The most frequent reason for instability is that the query is just too short -- e.g. below 0.1 seconds. Bringing query time to 0.2 seconds or above usually helps.
Other reasons may include:
* using a lot of memory which is allocated differently between servers, so the access time may vary. This may apply to your queries if you have a `Memory` engine table that is bigger than 1 GB. For example, this problem has plagued `arithmetic` and `logical_functions` tests for a long time.
* having some threshold behavior in the query, e.g. you insert to a Buffer table and it is flushed only on some query runs, so you get a much higher time for them.
Investigating the instablility is the hardest problem in performance testing, and we still have not been able to understand the reasons behind the instability of some queries. There are some data that can help you in the performance test output archive. Look for files named 'my_unstable_test_0_SELECT 1...FORMAT Null.{left,right}.metrics.rep'. They contain metrics from `system.query_log.ProfileEvents` and functions from stack traces from `system.trace_log`, that vary significantly between query runs. The second column is array of \[min, med, max] values for the metric. Say, if you see `PerfCacheMisses` there, it may mean that the code being tested has not-so-cache-local memory access pattern that is sensitive to memory layout.
Informational, no action required. Shows the tests that were skipped, and the reason for it. Normally it is because the data set required for the test was not loaded, or the test is marked as 'long' -- both cases mean that the test is too big to be ran per-commit.

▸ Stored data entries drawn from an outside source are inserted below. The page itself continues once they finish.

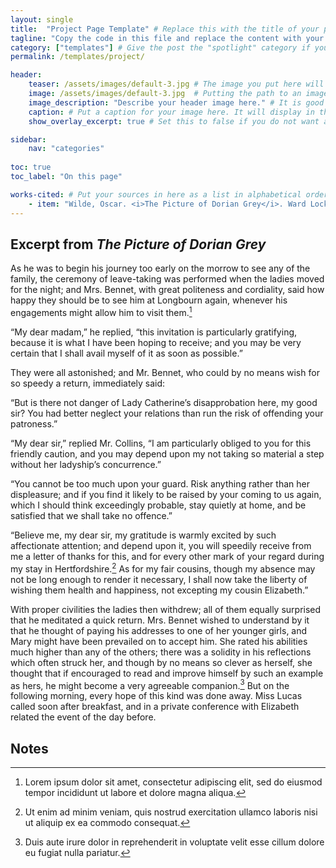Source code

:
 ```yaml
---
layout: single
title:  "Project Page Template" # Replace this with the title of your project.
tagline: "Copy the code in this file and replace the content with your own." # Add your own tagline or leave this line empty.
category: ["templates"] # Give the post the "spotlight" category if you want it to appear in a large box on the homepage, or give it a category that matches one in _data/content.yml .
permalink: /templates/project/

header:
    teaser: /assets/images/default-3.jpg # The image you put here will appear as a teaser on the site's homepage.
    image: /assets/images/default-3.jpg  # Putting the path to an image here will add a header image.
    image_description: "Describe your header image here." # It is good practice to include an image desription as alt text.
    caption: # Put a caption for your image here. It will display in the bottom right corner of the image. This is a good place to give credit to the photographer or source.
    show_overlay_excerpt: true # Set this to false if you do not want a tagline or excerpt to appear in your page header.

sidebar:
    nav: "categories"
    
toc: true
toc_label: "On this page"

works-cited: # Put your sources in here as a list in alphabetical order, each item should be in quotations, add italics using html tags <i></i>
    - item: "Wilde, Oscar. <i>The Picture of Dorian Grey</i>. Ward Lock & Co., 1891, https://en.wikisource.org/wiki/The_Picture_of_Dorian_Gray_(1891)."
---
```


## Excerpt from *The Picture of Dorian Grey*

As he was to begin his journey too early on the morrow to see any of the family, the ceremony of leave-taking was performed when the ladies moved for the night; and Mrs. Bennet, with great politeness and cordiality, said how happy they should be to see him at Longbourn again, whenever his engagements might allow him to visit them.[^1]

“My dear madam,” he replied, “this invitation is particularly gratifying, because it is what I have been hoping to receive; and you may be very certain that I shall avail myself of it as soon as possible.”

They were all astonished; and Mr. Bennet, who could by no means wish for so speedy a return, immediately said:

“But is there not danger of Lady Catherine’s disapprobation here, my good sir? You had better neglect your relations than run the risk of offending your patroness.”

“My dear sir,” replied Mr. Collins, “I am particularly obliged to you for this friendly caution, and you may depend upon my not taking so material a step without her ladyship’s concurrence.”

“You cannot be too much upon your guard. Risk anything rather than her displeasure; and if you find it likely to be raised by your coming to us again, which I should think exceedingly probable, stay quietly at home, and be satisfied that we shall take no offence.”

“Believe me, my dear sir, my gratitude is warmly excited by such affectionate attention; and depend upon it, you will speedily receive from me a letter of thanks for this, and for every other mark of your regard during my stay in Hertfordshire.[^2] As for my fair cousins, though my absence may not be long enough to render it necessary, I shall now take the liberty of wishing them health and happiness, not excepting my cousin Elizabeth.”

With proper civilities the ladies then withdrew; all of them equally surprised that he meditated a quick return. Mrs. Bennet wished to understand by it that he thought of paying his addresses to one of her younger girls, and Mary might have been prevailed on to accept him. She rated his abilities much higher than any of the others; there was a solidity in his reflections which often struck her, and though by no means so clever as herself, she thought that if encouraged to read and improve himself by such an example as hers, he might become a very agreeable companion.[^3] But on the following morning, every hope of this kind was done away. Miss Lucas called soon after breakfast, and in a private conference with Elizabeth related the event of the day before.

## Notes

[^1]: Lorem ipsum dolor sit amet, consectetur adipiscing elit, sed do eiusmod tempor incididunt ut labore et dolore magna aliqua.
[^2]: Ut enim ad minim veniam, quis nostrud exercitation ullamco laboris nisi ut aliquip ex ea commodo consequat. 
[^3]: Duis aute irure dolor in reprehenderit in voluptate velit esse cillum dolore eu fugiat nulla pariatur.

#### Test performance changes
Informational, no action required. This table summarizes the changes in performance of queries in each test -- how many queries have changed, how many are unstable, and what is the magnitude of the changes.
#### Test times
Action required for the cells marked in red. This table shows the run times for all the tests. You may have to fix two kinds of errors in this table:
1) Average query run time is too long -- probalby means that the preparatory steps such as creating the table and filling them with data are taking too long. Try to make them faster.
2) Longest query run time is too long -- some particular queries are taking too long, try to make them faster. The ideal query run time is between 0.1 and 1 s.
#### Concurrent benchmarks
No action required. This table shows the results of a concurrent behcmark where queries from `website` are ran in parallel using `clickhouse-benchmark`, and requests per second values are compared for old and new servers. It shows variability up to 20% for no apparent reason, so it's probably safe to disregard it. We have it for special cases like investigating concurrency effects in memory allocators, where it may be important.
#### Metric changes
No action required. These are changes in median values of metrics from `system.asynchronous_metrics_log`. Again, they are prone to unexplained variation and you can safely ignore this table unless it's interesting to you for some particular reason (e.g. you want to compare memory usage). There are also graphs of these metrics in the performance test output archive, in the `metrics` folder.
1\. Box, Hunter, Hunter "Statictics for exprerimenters", p. 78: "A Randomized Design Used in the Comparison of Standard and Modified Fertilizer Mixtures for Tomato Plants."